Carte interne sequestrate dall’Idf parlano di un accordo per la presenza di Hamas in Libano

Shira Navon

Tempo di Lettura: 3 min
Hamas e Hezbollah, il patto del diavolo per radicarsi in Libano

Le carte parlano chiaro. Anzi, chiarissimo, e un’altra maschera è caduta: l’esercito israeliano ha scoperto documenti operativi che spiegano come Hamas si stia radicando in Libano con il consenso e il sostegno diretto di Hezbollah, aggirando le istituzioni ufficiali di Beirut e rafforzando una presenza armata già frammentata e instabile. Il materiale, recuperato nella Striscia di Gaza durante le operazioni militari, racconta una cooperazione strutturata e tutt’altro che episodica, inserita in una strategia regionale che porta chiaramente la firma dell’Iran.

Al centro dei documenti emerge un incontro tra alti responsabili delle due organizzazioni, alla presenza di Saeed Izadi, figura legata alla Forza Qods dei Pasdaran, durante il quale sarebbe stato definito un accordo per consentire a Hamas di operare in diverse aree del Libano. Il punto decisivo non riguarda solo la presenza fisica, ma le condizioni operative: Hezbollah avrebbe garantito copertura logistica, accesso alle infrastrutture e un sostegno finanziario stabile, mentre Hamas avrebbe potuto sviluppare capacità militari più avanzate, in particolare nel campo missilistico.

Il quadro che ne esce ha una coerenza che va oltre la contingenza della guerra in corso. La cooperazione tra Hamas e Hezbollah non è una novità, ma qui assume una dimensione più profonda, quasi territoriale, con un’espansione pianificata che mira a consolidare un fronte settentrionale contro Israele, sfruttando la fragilità cronica dello Stato libanese. Il riferimento allo stoccaggio e al trasferimento di armi, così come all’acquisizione di sistemi più sofisticati, suggerisce una volontà di lungo periodo, che si muove lungo le stesse direttrici già osservate in Siria e in Iraq, dove Teheran ha costruito negli anni una rete di milizie e alleanze capaci di operare al di fuori dei confini statali.

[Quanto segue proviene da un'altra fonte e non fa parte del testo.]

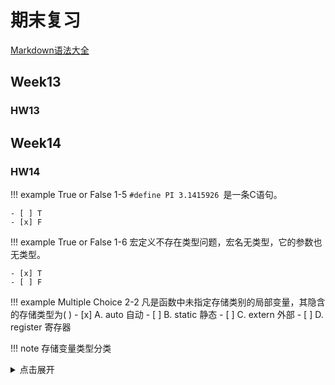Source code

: # 期末复习
[Markdown语法大全](https://blog.csdn.net/m0_37367981/article/details/144615486)

## Week13

### HW13

## Week14

### HW14
!!! example True or False  1-5
    `#define PI 3.1415926 `是一条C语句。
    
    - [ ] T  
    - [x] F 

!!! example True or False  1-6
    宏定义不存在类型问题，宏名无类型，它的参数也无类型。
    
    - [x] T  
    - [ ] F  

!!! example Multiple Choice 2-2
    凡是函数中未指定存储类别的局部变量，其隐含的存储类型为(  )
    - [x] A. auto 自动
    - [ ] B. static 静态
    - [ ] C. extern 外部
    - [ ] D. register 寄存器

!!! note 存储变量类型分类
    <details><summary> 点击展开 </summary>
    
    **1.自动变量 auto**

    函数中所有的非静态局部变量、程序中默认的变量都是auto自动变量。
    例如:`int num = 100;`
    num就是一个自动变量,auto是可以省略的
    但只限于C语言中,C++中不能加auto.
    C语言中,`int num = 100; `和 `auto int num = 100;`是相同的
    C++中`auto int num = 100`会报错。

    **2.静态变量 static**

    - 局部静态变量
    
    静态变量在整个程序生命周期中只拷贝一份，如果某函数内的静态变量被访问并且值发生了改变，那么他就会保存新的值。
    - 全局静态变量
    
    定义在最前面的`static int num = 100;`
    在代码中任何地方都可以访问到，而局部静态变量只能在定义他的函数或者块中才能访问到.
    
    **3.外部变量 extern**

    把全局变量在其他源文件中声明成extern 变量，可以扩展该全局变量的作用域至声明的那个文件，其本质作用就是对全局变量作用域的扩展。

    假设有文件aa.c
    ```c
    #include<stdio.h>
    int num = 100;
    ```
    有文件bb.c
    ```c
    #include<stdio.h>
    #include<stdlib.h>
    extern int num;
    int main(){
        printf("%d\n",num);
    }
    ```
    输出: 100 
    将变量num声明成外部变量extern，可以将num的作用域拓展至bbb.c文件中。

    **4.寄存器变量 register**

    寄存器是CPU上面的一个挂件，运行速度很快，一般用在某些常被访问的变量上，将该变量设置为寄存器变量存储在寄存器中方便CPU使用。即某个变量如果一直要被CPU使用的话，存储在寄存器中要比存储在内存中读取起来快的多。
    <mark>注意点1:</mark>
    例如：·`register int num = 100;`
    num被声明成一个寄存器变量，其保存在寄存器中是打印不出地址的&num，但是如果使用`printf(“ox%p”,&num);`打印其地址的，就会变成普通的auto变量。
    <mark>注意点2:</mark>
    寄存器变量不能定义到全局变量位置
    
!!! example Multiple Choice 2-8
    以下是一个C语言程序的除标准库之外的全部源代码，则说法正确的是：

    ```c
    #include <stdio.h>
    extern int k;
    int main() {
        k = 2223;
        printf("%d\n", k);
        return 0;
    }
    ```
    - [ ] **A**. 这段程序编译错误。
    - [x] **B**. 这段程序编译正确，但是链接（link）错误。
    - [ ] **C**. 这段程序编译、链接正确，但是运行时错误。 
    - [ ] **D**. 程序无错，可正常运行。

    **解析**：
    `extern` 关键字表示变量 `k` 是一个外部声明，程序假设变量 `k` 已在其他地方定义（通常在另一个源文件中）。
    但在当前代码中，并没有提供变量 `k` 的定义，因此在编译阶段不会报错，但在链接（linking）阶段会出错，因为链接器找不到 `k` 的实际定义。


!!! example Multiple Choice 2-11
    有如下多文件组织：
    ### **header.h**
    ```c
    #ifndef _HEADER_H
    #define _HEADER_H
    char school[] = "Sanben";
    void fun(char* s);
    #endif
    ```
    ### **File1.c**
    ```c
    #include "header.h"
    int main()
    {
        fun(school);
        printf("%s", school);
    }
    ```
    ### **File2.c**
    ```c
    #include "header.h"
    #include <string.h>
    void fun(char* s)
    {
        strcpy(s, "Yiben");
        return;
    }
    ```
    程序输出结果为：
    - [ ] A. Sanben  
    - [ ] B. Yiben  
    - [ ] C. 编译错误  
    - [x] D. 链接错误  

    **解析**：
    每个包含 `header.h`的源文件都会认为 `school` 是一个新的变量定义。
    因此，当 `File1.c` 和 `File2.c` 同时包含 `header.h` 后，两个目标文件（`File1.o` 和 `File2.o`）中会各自定义一个 `school` 变量。
    在链接阶段，链接器会发现 `school` 被多次定义，报出链接错误。

!!! example Multiple Choice 2-12
    C语言的全局变量的初始化是在以下哪个阶段完成的：
    - [ ] A.main()函数开始后
    - [ ] B.编译链接的时候
    - [x] C.main()函数开始前
    - [ ] D.第一次用到的时候

    **解析**
    C.全局变量在程序加载到内存时（即在 `main()` 函数执行之前）就会被分配存储空间，并初始化。初始化发生在程序的启动代码（由运行时库完成）执行时，`main()` 函数被调用之前。
    
    B.**编译链接的时候**：编译和链接阶段只是分配变量的**符号表**和**地址信息**，但不会进行初始化。
!!! note  **链接错误（Link Error）**
    <details><summary> 点击展开 </summary>

    连接错误是指程序在**编译成功后**，但在链接阶段（linking）出现的问题。链接错误通常发生在编译器试图将各个目标文件（object files）和库文件结合在一起，生成可执行文件的过程中。此时，如果有未定义或无法解析的符号（如变量、函数等），就会导致链接失败。
    ### **链接的作用**
    编译过程通常分为以下几步：
    1. **预处理（Preprocessing）：** 处理宏定义、头文件等，生成纯C代码。
    2. **编译（Compilation）：** 将源代码（C文件）编译为目标文件（.o 或 .obj）。
    3. **链接（Linking）：** 将多个目标文件和所需的库文件链接在一起，生成最终的可执行文件。

    链接阶段的作用是将各个独立编译的模块（目标文件）及库文件中的符号进行解析，使它们彼此关联，完成程序的整体组装。

    ---

    ### **链接错误的常见原因**
    链接错误通常与以下情况有关：

    1. **未定义的符号（Undefined Reference）：**
    - 变量或函数在某个文件中被声明，但没有实际定义。
    - 示例：
        ```c
        extern int x; // 声明外部变量 x
        int main() {
            x = 10;  // 使用变量 x
            return 0;
        }
        ```
        **错误原因：** `x` 被声明为外部变量，但未在任何地方定义。

    2. **多重定义（Multiple Definition）：**
    - 同一个符号（变量或函数）在多个文件中重复定义。
    - 示例：
        文件 `file1.c`：
        ```c
        int x = 10;
        ```
        文件 `file2.c`：
        ```c
        int x = 20;
        ```
        编译时不会报错，但在链接阶段会出现冲突。

    3. **函数缺失：**
    - 调用了某个函数，但没有提供该函数的实现（定义）。
    - 示例：
        ```c
        void func(); // 声明
        int main() {
            func(); // 调用
            return 0;
        }
        ```
        如果没有提供 `func` 的定义，链接器会报错。

    4. **库文件丢失：**
    - 程序依赖的库文件没有包含在链接过程中。
    - 示例：使用数学库函数 `sin`，但未链接数学库（需要 `-lm`）。

    5. **链接顺序错误：**
    - 在使用静态库时，库的链接顺序不正确会导致符号未解析。
     
!!! note  **编译的四个过程**
    <details><summary> 点击展开 </summary>

    C语言程序从源代码到可执行文件，通常需要经过**四个主要阶段**：**预处理（Preprocessing）**、**编译（Compilation）**、**汇编（Assembly）** 和 **链接（Linking）**。以下是各阶段的详细解释：

    ---

    ### **1. 预处理（Preprocessing）**
    - **主要功能：**
    - 处理源代码中的预处理指令（如 `#include`、`#define` 等）。
    - 删除注释，展开宏，将头文件的内容插入到源代码中。
    - 生成一个**预处理后的源文件**（通常后缀为 `.i` 或 `.ii`）。

    - **关键操作：**
    - **宏替换：** 替换 `#define` 定义的宏，例如：
        ```c
        #define PI 3.14
        printf("%f", PI);  // 替换为 printf("%f", 3.14);
        ```
    - **头文件展开：** 将 `#include` 的头文件内容插入到源文件中。
    - **条件编译：** 根据宏条件判断是否保留某段代码（如 `#ifdef`）。

    - **工具和命令：**
    - 常用的 GCC 命令：`gcc -E main.c -o main.i`

    ---

    ### **2. 编译（Compilation）**
    - **主要功能：**
    - 将预处理后的源代码（`.i` 文件）翻译为**汇编代码**（`.s` 文件）。
    - 检查语法和语义错误。

    - **关键操作：**
    - **语法分析：** 确保代码符合 C 语言语法规则。
    - **语义分析：** 检查变量是否定义、类型是否匹配、函数调用是否正确等。
    - **中间代码生成：** 将代码转换为编译器内部的中间表示（IR）。
    - **优化：** 对代码进行优化（如循环展开、常量折叠等）。
    - **生成汇编代码：** 输出汇编代码文件（`.s` 文件）。

    - **工具和命令：**
    - 常用的 GCC 命令：`gcc -S main.i -o main.s`

    ---

    ### **3. 汇编（Assembly）**
    - **主要功能：**
    - 将汇编代码（`.s` 文件）翻译为**机器代码**，生成目标文件（`.o` 文件）。

    - **关键操作：**
    - 汇编器根据目标平台的指令集，将汇编代码翻译为对应的机器指令。
    - 生成**目标文件**，目标文件中包含机器指令和二进制数据，但并非完整的可执行程序。

    - **工具和命令：**
    - 常用的 GCC 命令：`gcc -c main.s -o main.o`

    ---

    ### **4. 链接（Linking）**
    - **主要功能：**
    - 将多个目标文件（`.o` 文件）和依赖的库文件组合在一起，生成最终的可执行文件。
    - 解析外部符号（如跨文件的函数调用或全局变量引用）。

    - **关键操作：**
    - **符号解析：** 找到所有未定义的符号（如函数或变量的定义）。
    - **地址分配：** 为每个目标文件中的代码和数据分配内存地址。
    - **库文件链接：** 将静态库或动态库的内容与目标文件结合。

    - **工具和命令：**
    - 常用的 GCC 命令：`gcc main.o -o main`

    ---

    ### **四个阶段的总结**
    以下是每个阶段的输入和输出文件的对应关系：

    | 阶段             | 输入文件           | 输出文件        | 命令示例                          |
    |------------------|-------------------|----------------|-----------------------------------|
    | **预处理**       | 源文件（`.c`）    | 预处理文件（`.i`） | `gcc -E main.c -o main.i`        |
    | **编译**         | 预处理文件（`.i`） | 汇编文件（`.s`）  | `gcc -S main.i -o main.s`        |
    | **汇编**         | 汇编文件（`.s`）   | 目标文件（`.o`）  | `gcc -c main.s -o main.o`        |
    | **链接**         | 目标文件（`.o`）   | 可执行文件       | `gcc main.o -o main`             |

    ---

    ### **示例代码的完整编译流程**
    假设源文件是 `main.c`：
    ```c
    #include <stdio.h>
    int main() {
        printf("Hello, World!\n");
        return 0;
    }
    ```

    1. **预处理（`gcc -E main.c -o main.i`）**
    - 输出文件 `main.i`，内容为展开后的代码（头文件和宏替换后）。

    2. **编译（`gcc -S main.i -o main.s`）**
    - 输出文件 `main.s`，内容为汇编代码。

    3. **汇编（`gcc -c main.s -o main.o`）**
    - 输出文件 `main.o`，内容为机器代码的目标文件。

    4. **链接（`gcc main.o -o main`）**
    - 输出文件 `main`，这是最终的可执行文件。

    ---

    ### **注意**
    - **错误检查**：
    - **预处理阶段：** 宏错误或头文件找不到会报错。
    - **编译阶段：** 语法错误、语义错误会在此阶段报错。
    - **汇编阶段：** 汇编代码生成问题会报错（很少见）。
    - **链接阶段：** 外部符号未定义、多重定义等问题会在链接阶段报错。

!!! example Code Completion 6-1 快速幂的实现
    **Quick Power**

    ```c
    int Power(int N, int k){
        int temp=N%MOD,ans=1;
        while(k>0){
            if(k&1) ans=ans*temp%MOD;
            temp=temp*temp%MOD;
            k>>=1;
        }
        return ans%MOD;
    }
    ```

!!! example Programming 7-2 研究：双精度实数的机内码*
    请编写程序，输入十进制双精度实数，输出其 64 位机内码。
    要求：以十六进制形式输出机内码
    Sample Input
    `3.6`
    Sample Output
    `400CCCCCCCCCCCCD`

    Explanation：

    要求：十六进制机内码中的字母均为大写。
    例如：实数 3.6 转换成二进制是 11.1001100110011001...，科学计数法记为：$1.11001100110011001...×2^1$
    因此 64 位的机内码为：0100000000001100110011001100110011001100110011001100110011001101
    用十六进制书写则为：400CCCCCCCCCCCCD

    ```c
    #include<stdio.h>
    int main()
    {
        double num;
        scanf("%lf",&num);
        unsigned char* p=&num;
        for(i=sizeof(num)-1;i>=0;i--) 
        printf("%02X",*(p+i));//%02X 表示输出两位十六进制数，不足两位用0填充
    }
    ```
    **相关资源**
    - [惭愧！直到今天才真正明白为什么int型的取值范围是-2^31~2^31-1](https://blog.csdn.net/wangerxiao121223/article/details/105501006)
    - [int、unsigned int、float、double 和 char 在内存中存储方式](https://blog.csdn.net/itworld123/article/details/78914969)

Secondo Ella Waweya, portavoce della divisione media araba dell’esercito israeliano, i documenti confermano un coordinamento operativo tra le due organizzazioni, entrambe sostenute dall’Iran, e indicano un livello di integrazione che supera la semplice convergenza ideologica. La logica è quella di un sistema, non di una somma di attori: ogni elemento svolge una funzione all’interno di un disegno più ampio, in cui il Libano rischia di diventare ancora una volta terreno di proiezione per interessi esterni.

Le implicazioni politiche si sono fatte sentire quasi in parallelo alle rivelazioni. Il ministro degli Esteri libanese, Youssef Raggi, ha deciso di revocare l’agrément all’ambasciatore designato dell’Iran a Beirut, intimandogli di lasciare il Paese entro cinque giorni, una mossa che segnala tensioni interne e un tentativo, almeno formale, di riaffermare una sovranità erosa da anni. Da Gerusalemme, il ministro degli Esteri Gideon Sa’ar ha definito la decisione necessaria e ha invitato le autorità libanesi ad andare oltre, intervenendo concretamente contro Hezbollah.

Il nodo resta sempre lo stesso e non si lascia aggirare con facilità: Hezbollah continua a operare come un potere parallelo, con una capacità militare e una rete di alleanze che superano quelle dello Stato libanese, mentre Hamas, secondo quanto emerge da questi documenti, punta a inserirsi in questo spazio già deformato, trasformandolo in una piattaforma ancora più avanzata di pressione regionale. In questo equilibrio fragile, ogni nuovo tassello non aggiunge soltanto tensione, ma modifica la struttura stessa del conflitto.